The TBD variant is common and has been well described previous studie [2-7]. However, its association with tissue herniation from the temporomandibular joint (TMJ) is rare despite its anatomical proximity and embryological relationship. We therefore present such a case in this paper, as well as its clinical implications.

Case Description

A 57-year-old Dominican female without significnat past medical history and a surgical history significant for bilateral tubal ligation at age 21 and excision of a benign skin tumor in her right leg at age 53. She presented to our otorhinolaryngology clinic with three months of left sided otorrhea, which she described as an intermittent, odorless and colorless discharge of scarce quantity, worsened by talking or mastication. She also complained of ipsilateral headache, facial and eye pain, and mild paresthesia of the scalp. Her symptoms were not acompanied by hearing loss or otalgia. She had been treated two months prior to presentation in an outside clinic for presumed left sided acute otitis media and acute otitis externa. She was treated with oral and topical antiobiotics for one month without improvement and therefore presented to our clinic for further evaluation. The patient brought with her a selective agar plate culture result that showed no growth of microorganisms from the ear secretions taken at the outside clinic.

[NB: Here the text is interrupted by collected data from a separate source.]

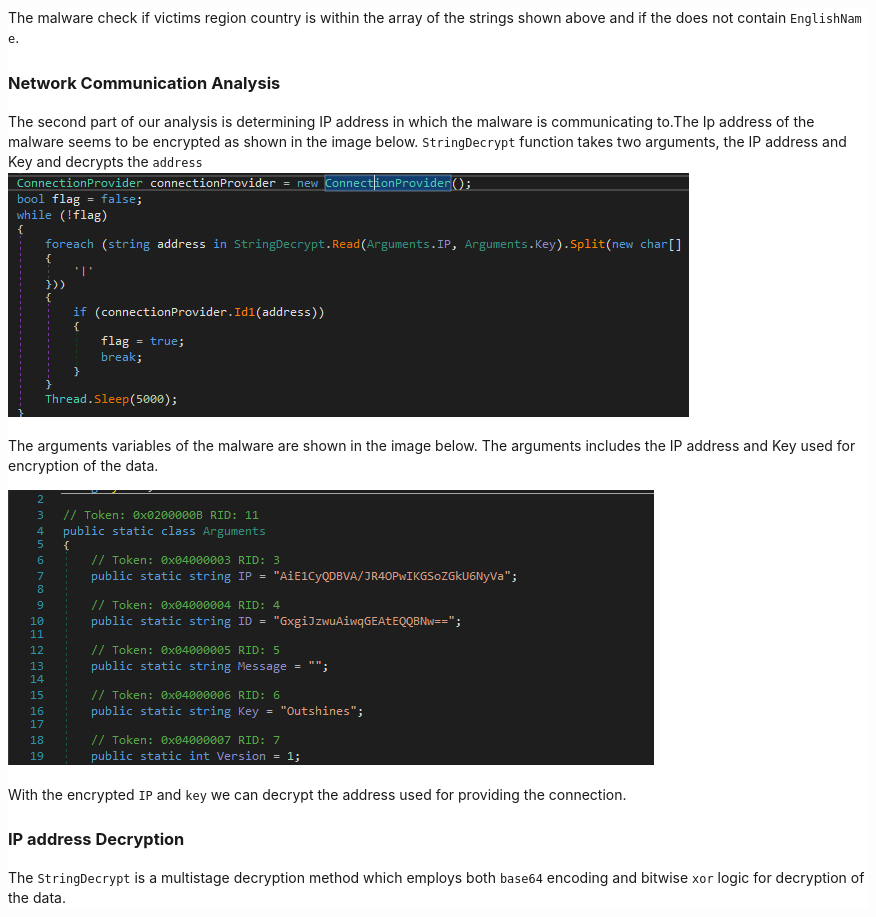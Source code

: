 The malware check if victims region country is within the array of the strings shown above and if the does not contain `EnglishName`.

### Network Communication Analysis

The second part of our analysis is determining IP address in which the malware is communicating to.The Ip address of the malware seems to be encrypted as shown in the image below. `StringDecrypt` function takes two arguments, the IP address and Key and decrypts the `address`
![](/assets/images/redline/connection.png)

The arguments variables of the malware are shown in the image below. The arguments includes the IP address and Key used for encryption of the data.

![](/assets/images/redline/args_key.png)

With the encrypted `IP` and `key` we can decrypt the address used for providing the connection.

### IP address Decryption

The `StringDecrypt` is a multistage decryption method which employs both `base64` encoding and bitwise `xor` logic for decryption of the data.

The physical exam was overall unremarkable, with the exception of the otoscopic exam. Visualization of the left EAC revealed a clear secretion and a bulging mass protruding through the anteroinferior wall of the bony portion of the EAC. Protrusion of the mass into the EAC worsened with breathing and especially during mouth opening (Figures 1 and 2). The tympanic membrane was intact with mild hyperemia at the insertion site of the malleus. Computerized tomography (CT) scan confirmed the diagnosis, showing a dehiscence of the anterior wall of the middle third of the bony portion of the left EAC with herniation of tissue corresponding to the left TMJ (Figure 3).


Epidemiologically, there is a wide variation in the prevalence of TBD, ranging between 0% and 65%, depending on the population studied [3]. One study looking at 994 Japanese dry skulls showed that there is a greater incidence among females (20%) than males (12%) [4]. The study also found that there is a decrease in prevalence with age, demonstrating that the defect can close over time [4]. This is important when making a decision regarding medical or surgical treatment when there are associated symptoms or, as in this case, herniation of adjacent structures.
The TMJ and the EAC are intimately related starting from the embryonic period. There exists a direct communication between the two structures up until several years after birth when bone development of the EAC is ultimately completed [11]. During the ninth week of fetal development, four ossification centers appear around the tympanic membrane within the tympanic portion of the temporal bone. By the 10th week of gestation, these ossification centers expand and unite to form the tympanic ring [12-14]. At birth, this structure has a U-shaped form and remains incomplete. The open portion of this structure is known as the notch of Rivinus, which is flanked by the anterior and posterior processes [15]. These processes grow and fuse by the first year of life, forming superiorly the EAC and inferiorly the FT. In the majority of individuals, the FT closes completely by five years of age. Failure of such closure results in a persistent FT in a small percentage of adults [5]. In such cases of dehiscence of the tympanic bone, the persistent FT allows communication between the retrodiscal portion of the TMJ and the medial bony portion of the EAC [16].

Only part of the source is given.